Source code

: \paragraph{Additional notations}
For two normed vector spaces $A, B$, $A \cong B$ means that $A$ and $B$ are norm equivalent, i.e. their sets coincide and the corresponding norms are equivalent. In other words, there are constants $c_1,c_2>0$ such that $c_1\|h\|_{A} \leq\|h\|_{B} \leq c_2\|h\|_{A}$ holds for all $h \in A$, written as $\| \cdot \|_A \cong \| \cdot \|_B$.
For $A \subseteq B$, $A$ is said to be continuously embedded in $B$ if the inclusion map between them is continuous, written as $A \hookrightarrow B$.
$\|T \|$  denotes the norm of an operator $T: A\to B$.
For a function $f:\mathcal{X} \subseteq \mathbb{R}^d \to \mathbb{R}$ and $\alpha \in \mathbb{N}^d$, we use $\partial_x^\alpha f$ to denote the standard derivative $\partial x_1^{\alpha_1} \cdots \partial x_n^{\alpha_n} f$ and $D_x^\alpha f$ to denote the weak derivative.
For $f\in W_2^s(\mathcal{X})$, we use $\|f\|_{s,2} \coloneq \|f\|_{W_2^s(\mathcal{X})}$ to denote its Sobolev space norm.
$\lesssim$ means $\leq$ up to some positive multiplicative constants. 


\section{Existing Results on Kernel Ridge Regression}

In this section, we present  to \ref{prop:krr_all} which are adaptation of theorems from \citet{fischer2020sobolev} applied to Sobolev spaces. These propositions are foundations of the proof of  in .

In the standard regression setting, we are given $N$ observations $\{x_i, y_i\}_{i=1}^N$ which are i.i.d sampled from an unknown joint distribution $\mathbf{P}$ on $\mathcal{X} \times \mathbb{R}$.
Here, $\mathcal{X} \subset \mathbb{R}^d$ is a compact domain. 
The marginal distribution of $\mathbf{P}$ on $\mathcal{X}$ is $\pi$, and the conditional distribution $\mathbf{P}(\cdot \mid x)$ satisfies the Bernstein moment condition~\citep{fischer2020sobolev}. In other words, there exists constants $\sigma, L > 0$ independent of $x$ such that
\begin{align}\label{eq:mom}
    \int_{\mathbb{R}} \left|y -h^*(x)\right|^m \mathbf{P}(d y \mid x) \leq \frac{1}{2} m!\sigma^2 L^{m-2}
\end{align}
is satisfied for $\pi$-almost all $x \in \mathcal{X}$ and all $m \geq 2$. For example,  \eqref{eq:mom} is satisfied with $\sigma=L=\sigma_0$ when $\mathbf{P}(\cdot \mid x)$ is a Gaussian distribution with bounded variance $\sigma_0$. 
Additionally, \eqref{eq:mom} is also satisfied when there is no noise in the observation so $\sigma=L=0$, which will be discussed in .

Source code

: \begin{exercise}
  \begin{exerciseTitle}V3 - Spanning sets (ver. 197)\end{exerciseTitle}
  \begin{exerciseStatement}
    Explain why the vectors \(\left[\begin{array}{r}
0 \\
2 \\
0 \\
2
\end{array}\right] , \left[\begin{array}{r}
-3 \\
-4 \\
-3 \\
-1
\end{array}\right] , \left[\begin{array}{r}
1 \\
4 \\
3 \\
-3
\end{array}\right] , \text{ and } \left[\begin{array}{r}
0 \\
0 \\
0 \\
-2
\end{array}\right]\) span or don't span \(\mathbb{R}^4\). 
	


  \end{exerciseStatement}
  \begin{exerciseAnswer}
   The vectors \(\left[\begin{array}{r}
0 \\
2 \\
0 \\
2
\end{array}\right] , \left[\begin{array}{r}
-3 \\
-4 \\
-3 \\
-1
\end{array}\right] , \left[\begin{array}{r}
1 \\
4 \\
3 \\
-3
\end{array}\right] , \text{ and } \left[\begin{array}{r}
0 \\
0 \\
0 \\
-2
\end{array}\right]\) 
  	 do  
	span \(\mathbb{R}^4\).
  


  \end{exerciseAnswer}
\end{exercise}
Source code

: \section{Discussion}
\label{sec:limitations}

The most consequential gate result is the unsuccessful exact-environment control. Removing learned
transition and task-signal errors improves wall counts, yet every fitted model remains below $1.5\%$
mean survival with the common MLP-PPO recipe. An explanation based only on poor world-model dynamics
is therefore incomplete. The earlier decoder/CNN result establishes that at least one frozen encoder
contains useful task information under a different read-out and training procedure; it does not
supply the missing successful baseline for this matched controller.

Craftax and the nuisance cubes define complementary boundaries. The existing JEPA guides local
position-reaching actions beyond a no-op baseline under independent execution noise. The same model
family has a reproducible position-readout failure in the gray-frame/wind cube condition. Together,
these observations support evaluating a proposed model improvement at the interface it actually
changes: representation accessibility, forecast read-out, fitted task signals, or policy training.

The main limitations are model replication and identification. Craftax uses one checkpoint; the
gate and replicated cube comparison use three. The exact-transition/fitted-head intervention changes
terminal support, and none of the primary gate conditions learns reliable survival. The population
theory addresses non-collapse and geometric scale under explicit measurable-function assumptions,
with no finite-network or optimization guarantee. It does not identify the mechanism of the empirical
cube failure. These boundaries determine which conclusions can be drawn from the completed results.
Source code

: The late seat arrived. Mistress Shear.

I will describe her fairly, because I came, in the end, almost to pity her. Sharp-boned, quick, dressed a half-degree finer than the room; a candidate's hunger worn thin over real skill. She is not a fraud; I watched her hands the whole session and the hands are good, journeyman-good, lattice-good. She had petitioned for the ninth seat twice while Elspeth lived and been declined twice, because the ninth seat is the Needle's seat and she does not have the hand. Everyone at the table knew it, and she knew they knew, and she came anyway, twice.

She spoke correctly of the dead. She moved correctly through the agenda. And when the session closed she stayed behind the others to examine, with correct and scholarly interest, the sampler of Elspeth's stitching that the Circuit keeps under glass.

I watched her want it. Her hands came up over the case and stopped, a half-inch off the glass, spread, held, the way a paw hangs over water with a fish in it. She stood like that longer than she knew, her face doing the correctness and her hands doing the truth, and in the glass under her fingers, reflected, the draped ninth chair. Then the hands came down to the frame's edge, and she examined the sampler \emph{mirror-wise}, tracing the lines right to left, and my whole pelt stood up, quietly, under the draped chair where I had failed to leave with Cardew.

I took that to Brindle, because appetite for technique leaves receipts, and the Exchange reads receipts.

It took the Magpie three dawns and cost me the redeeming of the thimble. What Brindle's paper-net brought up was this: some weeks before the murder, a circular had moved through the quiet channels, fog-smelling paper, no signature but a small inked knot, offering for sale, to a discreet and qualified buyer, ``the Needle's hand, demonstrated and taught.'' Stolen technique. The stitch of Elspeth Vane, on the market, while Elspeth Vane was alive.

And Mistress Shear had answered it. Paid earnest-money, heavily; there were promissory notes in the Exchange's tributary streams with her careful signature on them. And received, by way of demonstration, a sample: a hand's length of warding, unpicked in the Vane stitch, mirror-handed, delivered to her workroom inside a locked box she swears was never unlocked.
---
Prompt
A reply that repeats all the data exactly is required.

Output below
Source code

: \paragraph{Additional notations}
For two normed vector spaces $A, B$, $A \cong B$ means that $A$ and $B$ are norm equivalent, i.e. their sets coincide and the corresponding norms are equivalent. In other words, there are constants $c_1,c_2>0$ such that $c_1\|h\|_{A} \leq\|h\|_{B} \leq c_2\|h\|_{A}$ holds for all $h \in A$, written as $\| \cdot \|_A \cong \| \cdot \|_B$.
For $A \subseteq B$, $A$ is said to be continuously embedded in $B$ if the inclusion map between them is continuous, written as $A \hookrightarrow B$.
$\|T \|$  denotes the norm of an operator $T: A\to B$.
For a function $f:\mathcal{X} \subseteq \mathbb{R}^d \to \mathbb{R}$ and $\alpha \in \mathbb{N}^d$, we use $\partial_x^\alpha f$ to denote the standard derivative $\partial x_1^{\alpha_1} \cdots \partial x_n^{\alpha_n} f$ and $D_x^\alpha f$ to denote the weak derivative.
For $f\in W_2^s(\mathcal{X})$, we use $\|f\|_{s,2} \coloneq \|f\|_{W_2^s(\mathcal{X})}$ to denote its Sobolev space norm.
$\lesssim$ means $\leq$ up to some positive multiplicative constants. 


\section{Existing Results on Kernel Ridge Regression}

In this section, we present  to \ref{prop:krr_all} which are adaptation of theorems from \citet{fischer2020sobolev} applied to Sobolev spaces. These propositions are foundations of the proof of  in .

In the standard regression setting, we are given $N$ observations $\{x_i, y_i\}_{i=1}^N$ which are i.i.d sampled from an unknown joint distribution $\mathbf{P}$ on $\mathcal{X} \times \mathbb{R}$.
Here, $\mathcal{X} \subset \mathbb{R}^d$ is a compact domain. 
The marginal distribution of $\mathbf{P}$ on $\mathcal{X}$ is $\pi$, and the conditional distribution $\mathbf{P}(\cdot \mid x)$ satisfies the Bernstein moment condition~\citep{fischer2020sobolev}. In other words, there exists constants $\sigma, L > 0$ independent of $x$ such that
\begin{align}\label{eq:mom}
    \int_{\mathbb{R}} \left|y -h^*(x)\right|^m \mathbf{P}(d y \mid x) \leq \frac{1}{2} m!\sigma^2 L^{m-2}
\end{align}
is satisfied for $\pi$-almost all $x \in \mathcal{X}$ and all $m \geq 2$. For example,  \eqref{eq:mom} is satisfied with $\sigma=L=\sigma_0$ when $\mathbf{P}(\cdot \mid x)$ is a Gaussian distribution with bounded variance $\sigma_0$. 
Additionally, \eqref{eq:mom} is also satisfied when there is no noise in the observation so $\sigma=L=0$, which will be discussed in .

Source code

: \begin{exercise}
  \begin{exerciseTitle}V3 - Spanning sets (ver. 197)\end{exerciseTitle}
  \begin{exerciseStatement}
    Explain why the vectors \(\left[\begin{array}{r}
0 \\
2 \\
0 \\
2
\end{array}\right] , \left[\begin{array}{r}
-3 \\
-4 \\
-3 \\
-1
\end{array}\right] , \left[\begin{array}{r}
1 \\
4 \\
3 \\
-3
\end{array}\right] , \text{ and } \left[\begin{array}{r}
0 \\
0 \\
0 \\
-2
\end{array}\right]\) span or don't span \(\mathbb{R}^4\). 
	


  \end{exerciseStatement}
  \begin{exerciseAnswer}
   The vectors \(\left[\begin{array}{r}
0 \\
2 \\
0 \\
2
\end{array}\right] , \left[\begin{array}{r}
-3 \\
-4 \\
-3 \\
-1
\end{array}\right] , \left[\begin{array}{r}
1 \\
4 \\
3 \\
-3
\end{array}\right] , \text{ and } \left[\begin{array}{r}
0 \\
0 \\
0 \\
-2
\end{array}\right]\) 
  	 do  
	span \(\mathbb{R}^4\).
  


  \end{exerciseAnswer}
\end{exercise}
Source code

: \section{Discussion}
\label{sec:limitations}

The most consequential gate result is the unsuccessful exact-environment control. Removing learned
transition and task-signal errors improves wall counts, yet every fitted model remains below $1.5\%$
mean survival with the common MLP-PPO recipe. An explanation based only on poor world-model dynamics
is therefore incomplete. The earlier decoder/CNN result establishes that at least one frozen encoder
contains useful task information under a different read-out and training procedure; it does not
supply the missing successful baseline for this matched controller.

Craftax and the nuisance cubes define complementary boundaries. The existing JEPA guides local
position-reaching actions beyond a no-op baseline under independent execution noise. The same model
family has a reproducible position-readout failure in the gray-frame/wind cube condition. Together,
these observations support evaluating a proposed model improvement at the interface it actually
changes: representation accessibility, forecast read-out, fitted task signals, or policy training.

The main limitations are model replication and identification. Craftax uses one checkpoint; the
gate and replicated cube comparison use three. The exact-transition/fitted-head intervention changes
terminal support, and none of the primary gate conditions learns reliable survival. The population
theory addresses non-collapse and geometric scale under explicit measurable-function assumptions,
with no finite-network or optimization guarantee. It does not identify the mechanism of the empirical
cube failure. These boundaries determine which conclusions can be drawn from the completed results.
Source code

: The late seat arrived. Mistress Shear.

I will describe her fairly, because I came, in the end, almost to pity her. Sharp-boned, quick, dressed a half-degree finer than the room; a candidate's hunger worn thin over real skill. She is not a fraud; I watched her hands the whole session and the hands are good, journeyman-good, lattice-good. She had petitioned for the ninth seat twice while Elspeth lived and been declined twice, because the ninth seat is the Needle's seat and she does not have the hand. Everyone at the table knew it, and she knew they knew, and she came anyway, twice.

She spoke correctly of the dead. She moved correctly through the agenda. And when the session closed she stayed behind the others to examine, with correct and scholarly interest, the sampler of Elspeth's stitching that the Circuit keeps under glass.

I watched her want it. Her hands came up over the case and stopped, a half-inch off the glass, spread, held, the way a paw hangs over water with a fish in it. She stood like that longer than she knew, her face doing the correctness and her hands doing the truth, and in the glass under her fingers, reflected, the draped ninth chair. Then the hands came down to the frame's edge, and she examined the sampler \emph{mirror-wise}, tracing the lines right to left, and my whole pelt stood up, quietly, under the draped chair where I had failed to leave with Cardew.

I took that to Brindle, because appetite for technique leaves receipts, and the Exchange reads receipts.

It took the Magpie three dawns and cost me the redeeming of the thimble. What Brindle's paper-net brought up was this: some weeks before the murder, a circular had moved through the quiet channels, fog-smelling paper, no signature but a small inked knot, offering for sale, to a discreet and qualified buyer, ``the Needle's hand, demonstrated and taught.'' Stolen technique. The stitch of Elspeth Vane, on the market, while Elspeth Vane was alive.

And Mistress Shear had answered it. Paid earnest-money, heavily; there were promissory notes in the Exchange's tributary streams with her careful signature on them. And received, by way of demonstration, a sample: a hand's length of warding, unpicked in the Vane stitch, mirror-handed, delivered to her workroom inside a locked box she swears was never unlocked.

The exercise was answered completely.